1. Grant of License  
   1.1. **Right to Use.** Subject to your compliance with this Agreement and payment of any fees, Licensor hereby grants you a non-exclusive, non-transferable, revocable license to access and use the Platform solely for your internal business operations.  
   1.2. **SaaS Delivery.** The Platform is delivered as a cloud-hosted service; you do not receive a copy of the underlying software code. Your license terminates when your subscription ends or is terminated under Section 6.

2. Restrictions  
   You may **not**:  
   - Modify, reverse-compile, reverse-engineer, or decompile any portion of the Platform;  
   - Copy, distribute, sublicense, or otherwise make the Platform available to third parties, except as expressly permitted herein;  
   - Use the Platform to develop, offer, or provide a competing service or product;  
   - Remove or obscure any copyright, trademark, or other proprietary notices;  
   - Export or re-export the Platform in violation of applicable laws.

3. Ownership  
   All title, ownership rights, and intellectual property rights in and to the Platform (including any enhancements, modifications, or derivative works) are and shall remain with Licensor and its licensors. This Agreement does not convey any ownership interest to you.

4. Fees & Payment  
   4.1. You agree to pay all subscription fees and other charges in accordance with Licensor’s pricing schedule.  
   4.2. All amounts are non-refundable except as required by law.  
   4.3. Late payments may incur interest at the lesser of 1.5% per month or the maximum rate permitted by law.
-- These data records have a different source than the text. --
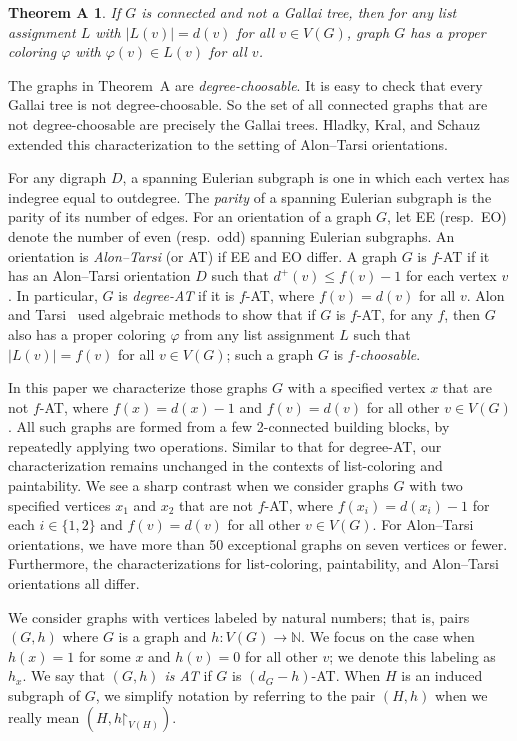 \documentclass[12pt]{article}
\theoremstyle{plain}
\newtheorem*{thmA}{Theorem A}
\theoremstyle{definition}
\theoremstyle{remark}
\newcommand{\IN}{\mathbb{N}}
\newcommand{\func}[3]{#1\colon #2 \rightarrow #3}
\newcommand{\parens}[1]{\left( #1 \right)}
\renewcommand{\restriction}{\mathord{\upharpoonright}}
\begin{document}
\begin{thmA}
If $G$ is connected and not a Gallai tree, then for any list assignment $L$
with $|L(v)|=d(v)$ for all $v\in V(G)$, graph $G$ has a proper coloring
$\varphi$ with $\varphi(v)\in L(v)$ for all $v$.  
\end{thmA}

The graphs in Theorem~A are \emph{degree-choosable}.  It is easy to check
that every Gallai tree is not degree-choosable.  So the set of all
connected graphs that are not degree-choosable are precisely the Gallai trees.
Hladky, Kral, and Schauz~\cite{HKS} extended this characterization to the setting of
Alon--Tarsi orientations.

For any digraph $D$, a spanning Eulerian subgraph is one in which each vertex
has indegree equal to outdegree.  The \emph{parity} of a spanning Eulerian
subgraph is the parity of its number of edges.  For an orientation of a graph
$G$, let EE (resp.~EO) denote the number of even (resp.~odd) spanning Eulerian
subgraphs.  An orientation is \emph{Alon--Tarsi} (or AT) if EE and
EO differ.  A graph $G$ is $f$-AT if it has an Alon--Tarsi
orientation $D$ such that $d^+(v)\le f(v)-1$ for each vertex $v$.  In
particular, $G$ is \emph{degree-AT} if it is $f$-AT, where $f(v)=d(v)$ for all
$v$.  Alon and Tarsi~\cite{AlonT} used algebraic methods to show that if $G$ is
$f$-AT, for any $f$, then $G$ also has a proper coloring $\varphi$ from any
list assignment $L$ such that $|L(v)|=f(v)$ for all $v\in V(G)$; such a graph
$G$ is \emph{$f$-choosable}.

In this paper we characterize those graphs $G$ with a specified vertex $x$
that are not $f$-AT, where $f(x)=d(x)-1$ and $f(v)=d(v)$ for all other $v\in
V(G)$.  All such graphs are formed from a few 2-connected building blocks, by
repeatedly applying two operations.  Similar to that for degree-AT, our
characterization remains unchanged in the contexts of list-coloring and
paintability.  We see a sharp contrast when we consider graphs $G$ with two
specified vertices $x_1$ and $x_2$ that are not $f$-AT, where
$f(x_i)=d(x_i)-1$ for each $i\in \{1,2\}$ and $f(v)=d(v)$ for all other
$v\in V(G)$.  For Alon--Tarsi orientations, we have more than 50 exceptional
graphs on seven vertices or fewer.  Furthermore, the characterizations for
list-coloring, paintability, and Alon--Tarsi orientations all differ.

\bigskip

We consider graphs with vertices labeled by natural numbers; that is, pairs
$(G,h)$ where $G$ is a graph and $\func{h}{V(G)}{\IN}$.  We focus on the case
when $h(x)=1$ for some $x$ and $h(v)=0$ for all other $v$; we denote this
labeling as $h_x$.  We say that \emph{$(G, h)$ is AT} if $G$ is $(d_G - h)$-AT.
 When $H$ is an induced subgraph of $G$, we simplify notation by referring to
the pair $(H, h)$ when we really mean $\parens{H, h\restriction_{V(H)}}$.
\end{document}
5. Support & Maintenance  
   Licensor will provide standard support and maintenance services as set forth in the applicable Service Level Agreement (SLA). Any enhancements or upgrades are licensed under this same Agreement.

6. Term & Termination  
   6.1. **Term.** This Agreement is effective as of your first use of the Platform and continues until terminated.  
   6.2. **Termination for Cause.** Licensor may terminate immediately upon breach by you of any material provision.  
   6.3. **Effect of Termination.** Upon termination you must cease all use of the Platform. All fees accrued prior to termination remain due and payable.

7. Confidentiality  
   Each party agrees to keep the other’s Confidential Information strictly confidential and to use it only as necessary to exercise rights or perform obligations under this Agreement.

8. Warranty Disclaimer  
   THE PLATFORM IS PROVIDED “AS-IS” AND LICENSOR EXPRESSLY DISCLAIMS ALL WARRANTIES, WHETHER EXPRESS, IMPLIED, STATUTORY, OR OTHERWISE, INCLUDING WITHOUT LIMITATION ANY IMPLIED WARRANTIES OF MERCHANTABILITY, FITNESS FOR A PARTICULAR PURPOSE, OR NON-INFRINGEMENT.

9. Limitation of Liability  
   IN NO EVENT SHALL LICENSOR BE LIABLE FOR ANY INDIRECT, INCIDENTAL, SPECIAL, OR CONSEQUENTIAL DAMAGES ARISING OUT OF OR RELATED TO THIS AGREEMENT, REGARDLESS OF THEORY OF LIABILITY AND EVEN IF LICENSOR HAS BEEN ADVISED OF THE POSSIBILITY OF SUCH DAMAGES. LICENSOR’S AGGREGATE LIABILITY FOR ANY CLAIMS ARISING UNDER THIS AGREEMENT SHALL NOT EXCEED THE AMOUNTS PAID BY YOU TO LICENSOR IN THE SIX (6) MONTHS PRECEDING THE CLAIM.

10. Governing Law & Dispute Resolution  
   This Agreement is governed by the laws of the State of Delaware, USA, without regard to conflict-of-law principles. Any dispute shall be resolved in the state or federal courts located in Wilmington, Delaware, and each party consents to exclusive jurisdiction and venue therein.

11. General  
   11.1. **Entire Agreement.** This Agreement constitutes the entire understanding between the parties regarding its subject matter.  
   11.2. **Amendment.** No modification is binding unless in writing and signed by both parties.  
   11.3. **Severability.** If any provision is held unenforceable, the remainder remains in full force and effect.

By accessing or using the Aortem SaaS Platform, you acknowledge that you have read, understood, and agree to be bound by the terms of this Agreement.